Now, a team led by Janice Bishop, senior research scientist at the SETI Institute and NASA’s Ames Research Center, has a compelling match. They argue the signal comes from a new type of ferric hydroxysulfate mineral — a compound that forms when certain iron-rich salts are warmed and exposed to oxygen. The finding hints that parts of Mars stayed chemically lively and warm enough, perhaps long after the planet dried out.
Clues in the Chaos
“We investigated two sulfate-bearing sites near the vast Valles Marineris canyon system that included mysterious spectral bands seen from orbital data, as well as layered sulfates and intriguing geology,” said Bishop.
The clue appears in two places: Aram Chaos, a shredded landscape that likely saw ancient floods, and the plateau above Juventae Chasma, a high country of old channels and wind-cut rock. In both, the unusual signal lines up with thin, pale layers that contain sulfate salts. The team reprocessed the orbiter’s images to sharpen those layers and compared them with fresh laboratory measurements. The match — especially at Aram Chaos — is striking.

At Aram Chaos, the suspect layers sit low in the stack, tucked beneath other sulfates. That layout suggests warmth rose from below, like a buried hot spot that baked the rocks after the landscape collapsed about three billion years ago. Erosion later peeled back the surface, exposing the altered layers where the odd signal is strongest.
On the Juventae Plateau, the process seems to have occurred in reverse. There, the sulfate layers are sandwiched between two volcanic rock units. That arrangement points to heat from above — lava or ash that briefly capped the area — partly “cooking” the salts underneath before winds shaved the cap away.
“Investigation of the morphologies and stratigraphies of these four compositional units allowed us to determine the age and formation relationships among the different units,” said Catherine Weitz, a co-author on the study.
How the Team Cracked the Mystery

Back on Earth, the researchers warmed common Martian sulfates. Only when they added heat and oxygen did the powders transform into material that mirrors the Martian signal, according to Johannes Meusburger of NASA Ames. The reaction changes the mineral’s structure just enough to give it a distinct infrared “voice,” which is what the orbiter hears.
The lab work also set the temperature bar: the change kicks in above roughly the boiling point of water, far warmer than Mars’s usual surface chill. That makes brief volcanic episodes or longer, low-grade geothermal warmth the most likely heat sources. The team argues the alterations probably happened during the Amazonian period, within the last three billion years.

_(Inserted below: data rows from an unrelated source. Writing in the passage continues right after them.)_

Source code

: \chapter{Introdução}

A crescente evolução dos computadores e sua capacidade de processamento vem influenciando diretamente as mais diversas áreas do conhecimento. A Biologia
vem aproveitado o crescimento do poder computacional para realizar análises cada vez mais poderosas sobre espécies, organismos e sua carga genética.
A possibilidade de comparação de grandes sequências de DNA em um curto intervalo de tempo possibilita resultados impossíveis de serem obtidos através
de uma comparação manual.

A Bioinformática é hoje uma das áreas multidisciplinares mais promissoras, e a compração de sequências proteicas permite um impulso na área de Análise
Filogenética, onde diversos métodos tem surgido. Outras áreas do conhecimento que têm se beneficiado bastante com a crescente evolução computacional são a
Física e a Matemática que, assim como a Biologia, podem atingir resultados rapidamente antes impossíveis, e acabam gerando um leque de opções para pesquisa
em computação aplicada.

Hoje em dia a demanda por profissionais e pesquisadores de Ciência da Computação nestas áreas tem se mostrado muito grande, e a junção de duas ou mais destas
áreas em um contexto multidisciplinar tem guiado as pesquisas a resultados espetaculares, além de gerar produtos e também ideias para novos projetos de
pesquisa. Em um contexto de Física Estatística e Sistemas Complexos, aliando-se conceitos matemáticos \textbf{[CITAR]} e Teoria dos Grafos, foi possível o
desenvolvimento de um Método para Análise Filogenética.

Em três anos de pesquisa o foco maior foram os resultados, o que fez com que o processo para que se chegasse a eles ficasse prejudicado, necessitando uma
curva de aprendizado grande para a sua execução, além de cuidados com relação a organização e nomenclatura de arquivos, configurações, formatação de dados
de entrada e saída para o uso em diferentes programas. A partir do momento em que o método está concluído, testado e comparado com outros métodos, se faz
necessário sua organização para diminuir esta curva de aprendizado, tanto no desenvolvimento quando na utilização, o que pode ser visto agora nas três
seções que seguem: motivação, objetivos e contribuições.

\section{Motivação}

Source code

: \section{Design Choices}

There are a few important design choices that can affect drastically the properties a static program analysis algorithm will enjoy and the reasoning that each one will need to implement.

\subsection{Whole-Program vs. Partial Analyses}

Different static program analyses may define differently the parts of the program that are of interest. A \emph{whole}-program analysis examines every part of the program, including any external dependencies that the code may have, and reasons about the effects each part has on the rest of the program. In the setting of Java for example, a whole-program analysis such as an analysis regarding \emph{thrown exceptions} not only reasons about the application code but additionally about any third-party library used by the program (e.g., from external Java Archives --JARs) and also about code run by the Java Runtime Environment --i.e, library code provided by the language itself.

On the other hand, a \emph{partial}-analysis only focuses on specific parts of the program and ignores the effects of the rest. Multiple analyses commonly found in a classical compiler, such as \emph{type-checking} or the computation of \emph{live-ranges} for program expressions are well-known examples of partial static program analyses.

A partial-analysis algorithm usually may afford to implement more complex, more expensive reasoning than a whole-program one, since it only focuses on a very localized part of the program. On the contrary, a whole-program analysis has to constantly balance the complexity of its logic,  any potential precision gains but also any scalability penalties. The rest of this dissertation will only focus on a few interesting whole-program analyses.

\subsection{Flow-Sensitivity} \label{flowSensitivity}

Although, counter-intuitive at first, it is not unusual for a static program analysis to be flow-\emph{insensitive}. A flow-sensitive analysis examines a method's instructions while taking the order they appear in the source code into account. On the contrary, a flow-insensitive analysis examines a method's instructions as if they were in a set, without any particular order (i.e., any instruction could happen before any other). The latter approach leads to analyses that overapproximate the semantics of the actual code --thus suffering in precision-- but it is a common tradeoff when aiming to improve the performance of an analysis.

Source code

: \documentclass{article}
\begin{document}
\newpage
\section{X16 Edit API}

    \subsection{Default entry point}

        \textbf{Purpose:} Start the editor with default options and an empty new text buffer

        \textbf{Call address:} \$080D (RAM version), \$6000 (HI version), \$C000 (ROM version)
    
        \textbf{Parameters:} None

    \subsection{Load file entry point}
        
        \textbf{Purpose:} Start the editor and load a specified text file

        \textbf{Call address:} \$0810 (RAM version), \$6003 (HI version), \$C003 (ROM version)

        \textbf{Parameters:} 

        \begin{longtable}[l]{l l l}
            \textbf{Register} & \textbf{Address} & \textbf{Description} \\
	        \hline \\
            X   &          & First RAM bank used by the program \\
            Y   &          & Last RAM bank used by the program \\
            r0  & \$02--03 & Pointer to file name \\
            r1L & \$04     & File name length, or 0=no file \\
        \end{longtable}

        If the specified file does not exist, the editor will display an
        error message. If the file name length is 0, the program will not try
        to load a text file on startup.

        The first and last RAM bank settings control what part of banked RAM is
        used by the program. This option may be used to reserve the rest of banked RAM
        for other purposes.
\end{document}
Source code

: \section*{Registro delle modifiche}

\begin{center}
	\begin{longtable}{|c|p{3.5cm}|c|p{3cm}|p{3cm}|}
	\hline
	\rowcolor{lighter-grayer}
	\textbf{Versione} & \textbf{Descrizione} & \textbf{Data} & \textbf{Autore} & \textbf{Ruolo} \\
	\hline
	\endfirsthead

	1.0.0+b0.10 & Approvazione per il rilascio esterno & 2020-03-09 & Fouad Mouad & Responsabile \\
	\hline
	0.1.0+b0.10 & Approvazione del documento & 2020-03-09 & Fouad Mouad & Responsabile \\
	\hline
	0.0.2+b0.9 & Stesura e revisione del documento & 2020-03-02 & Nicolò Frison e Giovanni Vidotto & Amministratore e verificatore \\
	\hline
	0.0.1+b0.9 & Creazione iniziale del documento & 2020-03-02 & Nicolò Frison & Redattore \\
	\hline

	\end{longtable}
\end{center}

“The material formed in these lab experiments is likely a new mineral due to its unique crystal structure and thermal stability,” Bishop said. “However, scientists must also find it on Earth to officially recognize it as a new mineral.”
This discovery plugs into a broader Martian geological development. Since NASA’s Opportunity rover found the mineral jarosite in 2004, and Curiosity later traced a broad “sulfate unit” in Gale crater, sulfates have served as breadcrumbs of ancient water. The new compound, for instance, hints that while water left the salts behind, later heat from volcanism above or geothermal activity below altered those salts. That makes ferric hydroxysulfate a marker for places where Mars stayed geochemically active after it dried, and a smart target for future missions hunting past habitability.
If the team is right, there may be more of these warm-altered layers hiding in and around Valles Marineris, waiting for wind and time — and the next sharp-eyed spacecraft — to bring them to light.
The findings appeared in the journal Nature Communications.